(Aim of the task) Reproduce the data exactly.

##### Supplied material #####

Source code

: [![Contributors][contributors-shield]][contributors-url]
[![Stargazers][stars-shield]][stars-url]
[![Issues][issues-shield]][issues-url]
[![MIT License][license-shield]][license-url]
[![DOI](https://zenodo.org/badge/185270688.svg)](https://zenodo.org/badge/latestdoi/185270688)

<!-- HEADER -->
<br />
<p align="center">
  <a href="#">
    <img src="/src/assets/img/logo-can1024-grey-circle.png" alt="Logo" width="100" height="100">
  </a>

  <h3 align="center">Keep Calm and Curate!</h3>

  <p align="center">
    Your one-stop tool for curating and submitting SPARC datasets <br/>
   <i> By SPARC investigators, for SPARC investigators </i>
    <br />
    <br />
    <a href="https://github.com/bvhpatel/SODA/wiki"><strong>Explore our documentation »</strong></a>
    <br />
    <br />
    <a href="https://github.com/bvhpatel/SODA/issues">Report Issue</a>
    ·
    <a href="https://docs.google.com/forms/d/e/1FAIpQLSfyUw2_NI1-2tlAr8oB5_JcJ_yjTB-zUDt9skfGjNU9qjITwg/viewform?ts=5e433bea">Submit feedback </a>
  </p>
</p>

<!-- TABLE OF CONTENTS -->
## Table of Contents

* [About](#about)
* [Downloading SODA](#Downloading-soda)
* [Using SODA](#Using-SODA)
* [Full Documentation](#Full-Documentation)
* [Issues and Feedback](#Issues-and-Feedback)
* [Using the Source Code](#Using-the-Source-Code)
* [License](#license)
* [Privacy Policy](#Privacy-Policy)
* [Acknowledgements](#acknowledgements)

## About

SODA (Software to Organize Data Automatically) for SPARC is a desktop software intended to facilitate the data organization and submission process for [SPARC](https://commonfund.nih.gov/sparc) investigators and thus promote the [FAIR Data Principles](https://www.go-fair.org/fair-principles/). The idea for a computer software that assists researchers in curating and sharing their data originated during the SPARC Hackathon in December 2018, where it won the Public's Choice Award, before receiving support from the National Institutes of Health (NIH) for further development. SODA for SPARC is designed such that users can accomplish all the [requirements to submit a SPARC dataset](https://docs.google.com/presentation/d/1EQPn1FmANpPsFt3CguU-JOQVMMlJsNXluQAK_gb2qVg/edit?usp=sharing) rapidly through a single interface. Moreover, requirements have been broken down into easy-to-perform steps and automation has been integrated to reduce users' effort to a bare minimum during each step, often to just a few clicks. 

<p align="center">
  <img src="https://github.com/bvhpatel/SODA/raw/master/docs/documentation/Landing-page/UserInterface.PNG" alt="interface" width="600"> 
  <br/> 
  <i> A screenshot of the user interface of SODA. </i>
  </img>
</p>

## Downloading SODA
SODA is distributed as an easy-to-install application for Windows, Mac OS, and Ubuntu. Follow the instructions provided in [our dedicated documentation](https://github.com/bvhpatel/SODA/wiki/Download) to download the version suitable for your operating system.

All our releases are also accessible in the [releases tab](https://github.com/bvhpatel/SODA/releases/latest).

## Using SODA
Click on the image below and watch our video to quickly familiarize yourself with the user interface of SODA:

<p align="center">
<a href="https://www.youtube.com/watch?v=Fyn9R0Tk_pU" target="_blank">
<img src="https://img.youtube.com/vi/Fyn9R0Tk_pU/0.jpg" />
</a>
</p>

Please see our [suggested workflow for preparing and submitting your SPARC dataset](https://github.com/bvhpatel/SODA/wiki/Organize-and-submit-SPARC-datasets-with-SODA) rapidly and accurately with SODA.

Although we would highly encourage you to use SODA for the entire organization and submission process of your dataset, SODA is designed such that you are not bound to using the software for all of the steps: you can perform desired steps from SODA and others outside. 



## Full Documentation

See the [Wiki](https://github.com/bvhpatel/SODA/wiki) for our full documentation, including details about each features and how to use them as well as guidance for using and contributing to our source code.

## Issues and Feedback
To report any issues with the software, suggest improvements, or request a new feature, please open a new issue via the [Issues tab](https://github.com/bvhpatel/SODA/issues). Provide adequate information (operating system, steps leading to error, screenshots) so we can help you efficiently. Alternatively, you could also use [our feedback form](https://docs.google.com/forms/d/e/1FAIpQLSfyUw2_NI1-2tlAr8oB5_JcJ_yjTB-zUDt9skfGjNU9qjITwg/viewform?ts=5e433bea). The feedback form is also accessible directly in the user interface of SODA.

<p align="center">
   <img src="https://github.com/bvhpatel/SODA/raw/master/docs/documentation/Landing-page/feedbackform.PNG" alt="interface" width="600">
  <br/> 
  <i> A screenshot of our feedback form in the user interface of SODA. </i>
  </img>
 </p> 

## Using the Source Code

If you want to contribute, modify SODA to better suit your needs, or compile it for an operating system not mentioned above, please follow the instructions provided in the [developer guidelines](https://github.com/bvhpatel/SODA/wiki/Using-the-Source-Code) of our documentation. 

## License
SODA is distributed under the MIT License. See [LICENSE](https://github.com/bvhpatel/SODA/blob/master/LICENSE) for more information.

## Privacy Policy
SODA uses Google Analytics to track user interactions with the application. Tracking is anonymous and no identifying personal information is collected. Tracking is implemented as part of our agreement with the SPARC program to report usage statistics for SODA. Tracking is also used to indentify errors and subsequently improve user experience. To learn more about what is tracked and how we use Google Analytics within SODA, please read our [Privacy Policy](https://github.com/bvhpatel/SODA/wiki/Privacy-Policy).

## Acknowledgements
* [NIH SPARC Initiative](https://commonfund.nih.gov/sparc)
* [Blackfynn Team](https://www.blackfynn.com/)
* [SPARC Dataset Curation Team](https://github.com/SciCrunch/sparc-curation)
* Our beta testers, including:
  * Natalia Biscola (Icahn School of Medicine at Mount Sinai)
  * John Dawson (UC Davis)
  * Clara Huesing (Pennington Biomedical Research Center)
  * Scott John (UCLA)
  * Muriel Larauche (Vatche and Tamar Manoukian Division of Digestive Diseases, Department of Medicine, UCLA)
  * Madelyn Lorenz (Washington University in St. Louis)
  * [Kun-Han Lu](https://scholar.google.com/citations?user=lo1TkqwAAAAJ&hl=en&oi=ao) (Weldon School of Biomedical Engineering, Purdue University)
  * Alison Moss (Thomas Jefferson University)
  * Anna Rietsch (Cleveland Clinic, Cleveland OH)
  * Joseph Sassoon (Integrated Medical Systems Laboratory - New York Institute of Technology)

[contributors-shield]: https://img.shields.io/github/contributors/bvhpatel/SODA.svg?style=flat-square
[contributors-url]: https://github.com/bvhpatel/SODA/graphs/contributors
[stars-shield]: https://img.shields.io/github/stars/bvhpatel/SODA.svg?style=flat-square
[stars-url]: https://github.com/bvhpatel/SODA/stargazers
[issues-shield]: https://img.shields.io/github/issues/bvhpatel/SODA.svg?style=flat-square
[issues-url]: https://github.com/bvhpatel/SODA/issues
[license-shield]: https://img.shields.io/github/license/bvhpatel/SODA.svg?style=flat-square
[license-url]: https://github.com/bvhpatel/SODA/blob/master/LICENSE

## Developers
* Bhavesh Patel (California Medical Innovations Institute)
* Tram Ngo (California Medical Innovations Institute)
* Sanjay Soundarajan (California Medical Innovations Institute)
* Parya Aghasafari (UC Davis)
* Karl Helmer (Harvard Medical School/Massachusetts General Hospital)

#####

(Problem solution)
Source code

: [![Contributors][contributors-shield]][contributors-url]
[![Stargazers][stars-shield]][stars-url]
[![Issues][issues-shield]][issues-url]
[![MIT License][license-shield]][license-url]
[![DOI](https://zenodo.org/badge/185270688.svg)](https://zenodo.org/badge/latestdoi/185270688)

<!-- HEADER -->
<br />
<p align="center">
  <a href="#">
    <img src="/src/assets/img/logo-can1024-grey-circle.png" alt="Logo" width="100" height="100">
  </a>

  <h3 align="center">Keep Calm and Curate!</h3>

  <p align="center">
    Your one-stop tool for curating and submitting SPARC datasets <br/>
   <i> By SPARC investigators, for SPARC investigators </i>
    <br />
    <br />
    <a href="https://github.com/bvhpatel/SODA/wiki"><strong>Explore our documentation »</strong></a>
    <br />
    <br />
    <a href="https://github.com/bvhpatel/SODA/issues">Report Issue</a>
    ·
    <a href="https://docs.google.com/forms/d/e/1FAIpQLSfyUw2_NI1-2tlAr8oB5_JcJ_yjTB-zUDt9skfGjNU9qjITwg/viewform?ts=5e433bea">Submit feedback </a>
  </p>
</p>

<!-- TABLE OF CONTENTS -->
## Table of Contents

* [About](#about)
* [Downloading SODA](#Downloading-soda)
* [Using SODA](#Using-SODA)
* [Full Documentation](#Full-Documentation)
* [Issues and Feedback](#Issues-and-Feedback)
* [Using the Source Code](#Using-the-Source-Code)
* [License](#license)
* [Privacy Policy](#Privacy-Policy)
* [Acknowledgements](#acknowledgements)

## About

SODA (Software to Organize Data Automatically) for SPARC is a desktop software intended to facilitate the data organization and submission process for [SPARC](https://commonfund.nih.gov/sparc) investigators and thus promote the [FAIR Data Principles](https://www.go-fair.org/fair-principles/). The idea for a computer software that assists researchers in curating and sharing their data originated during the SPARC Hackathon in December 2018, where it won the Public's Choice Award, before receiving support from the National Institutes of Health (NIH) for further development. SODA for SPARC is designed such that users can accomplish all the [requirements to submit a SPARC dataset](https://docs.google.com/presentation/d/1EQPn1FmANpPsFt3CguU-JOQVMMlJsNXluQAK_gb2qVg/edit?usp=sharing) rapidly through a single interface. Moreover, requirements have been broken down into easy-to-perform steps and automation has been integrated to reduce users' effort to a bare minimum during each step, often to just a few clicks. 

<p align="center">
  <img src="https://github.com/bvhpatel/SODA/raw/master/docs/documentation/Landing-page/UserInterface.PNG" alt="interface" width="600"> 
  <br/> 
  <i> A screenshot of the user interface of SODA. </i>
  </img>
</p>

## Downloading SODA
SODA is distributed as an easy-to-install application for Windows, Mac OS, and Ubuntu. Follow the instructions provided in [our dedicated documentation](https://github.com/bvhpatel/SODA/wiki/Download) to download the version suitable for your operating system.

All our releases are also accessible in the [releases tab](https://github.com/bvhpatel/SODA/releases/latest).

## Using SODA
Click on the image below and watch our video to quickly familiarize yourself with the user interface of SODA:

<p align="center">
<a href="https://www.youtube.com/watch?v=Fyn9R0Tk_pU" target="_blank">
<img src="https://img.youtube.com/vi/Fyn9R0Tk_pU/0.jpg" />
</a>
</p>

Please see our [suggested workflow for preparing and submitting your SPARC dataset](https://github.com/bvhpatel/SODA/wiki/Organize-and-submit-SPARC-datasets-with-SODA) rapidly and accurately with SODA.

Although we would highly encourage you to use SODA for the entire organization and submission process of your dataset, SODA is designed such that you are not bound to using the software for all of the steps: you can perform desired steps from SODA and others outside. 



## Full Documentation

See the [Wiki](https://github.com/bvhpatel/SODA/wiki) for our full documentation, including details about each features and how to use them as well as guidance for using and contributing to our source code.

## Issues and Feedback
To report any issues with the software, suggest improvements, or request a new feature, please open a new issue via the [Issues tab](https://github.com/bvhpatel/SODA/issues). Provide adequate information (operating system, steps leading to error, screenshots) so we can help you efficiently. Alternatively, you could also use [our feedback form](https://docs.google.com/forms/d/e/1FAIpQLSfyUw2_NI1-2tlAr8oB5_JcJ_yjTB-zUDt9skfGjNU9qjITwg/viewform?ts=5e433bea). The feedback form is also accessible directly in the user interface of SODA.

<p align="center">
   <img src="https://github.com/bvhpatel/SODA/raw/master/docs/documentation/Landing-page/feedbackform.PNG" alt="interface" width="600">
  <br/> 
  <i> A screenshot of our feedback form in the user interface of SODA. </i>
  </img>
 </p> 

## Using the Source Code

If you want to contribute, modify SODA to better suit your needs, or compile it for an operating system not mentioned above, please follow the instructions provided in the [developer guidelines](https://github.com/bvhpatel/SODA/wiki/Using-the-Source-Code) of our documentation. 

## License
SODA is distributed under the MIT License. See [LICENSE](https://github.com/bvhpatel/SODA/blob/master/LICENSE) for more information.

## Privacy Policy
SODA uses Google Analytics to track user interactions with the application. Tracking is anonymous and no identifying personal information is collected. Tracking is implemented as part of our agreement with the SPARC program to report usage statistics for SODA. Tracking is also used to indentify errors and subsequently improve user experience. To learn more about what is tracked and how we use Google Analytics within SODA, please read our [Privacy Policy](https://github.com/bvhpatel/SODA/wiki/Privacy-Policy).

## Acknowledgements
* [NIH SPARC Initiative](https://commonfund.nih.gov/sparc)
* [Blackfynn Team](https://www.blackfynn.com/)
* [SPARC Dataset Curation Team](https://github.com/SciCrunch/sparc-curation)
* Our beta testers, including:
  * Natalia Biscola (Icahn School of Medicine at Mount Sinai)
  * John Dawson (UC Davis)
  * Clara Huesing (Pennington Biomedical Research Center)
  * Scott John (UCLA)
  * Muriel Larauche (Vatche and Tamar Manoukian Division of Digestive Diseases, Department of Medicine, UCLA)
  * Madelyn Lorenz (Washington University in St. Louis)
  * [Kun-Han Lu](https://scholar.google.com/citations?user=lo1TkqwAAAAJ&hl=en&oi=ao) (Weldon School of Biomedical Engineering, Purdue University)
  * Alison Moss (Thomas Jefferson University)
  * Anna Rietsch (Cleveland Clinic, Cleveland OH)
  * Joseph Sassoon (Integrated Medical Systems Laboratory - New York Institute of Technology)

[contributors-shield]: https://img.shields.io/github/contributors/bvhpatel/SODA.svg?style=flat-square
[contributors-url]: https://github.com/bvhpatel/SODA/graphs/contributors
[stars-shield]: https://img.shields.io/github/stars/bvhpatel/SODA.svg?style=flat-square
[stars-url]: https://github.com/bvhpatel/SODA/stargazers
[issues-shield]: https://img.shields.io/github/issues/bvhpatel/SODA.svg?style=flat-square
[issues-url]: https://github.com/bvhpatel/SODA/issues
[license-shield]: https://img.shields.io/github/license/bvhpatel/SODA.svg?style=flat-square
[license-url]: https://github.com/bvhpatel/SODA/blob/master/LICENSE

## Developers
* Bhavesh Patel (California Medical Innovations Institute)
* Tram Ngo (California Medical Innovations Institute)
* Sanjay Soundarajan (California Medical Innovations Institute)
* Parya Aghasafari (UC Davis)
* Karl Helmer (Harvard Medical School/Massachusetts General Hospital)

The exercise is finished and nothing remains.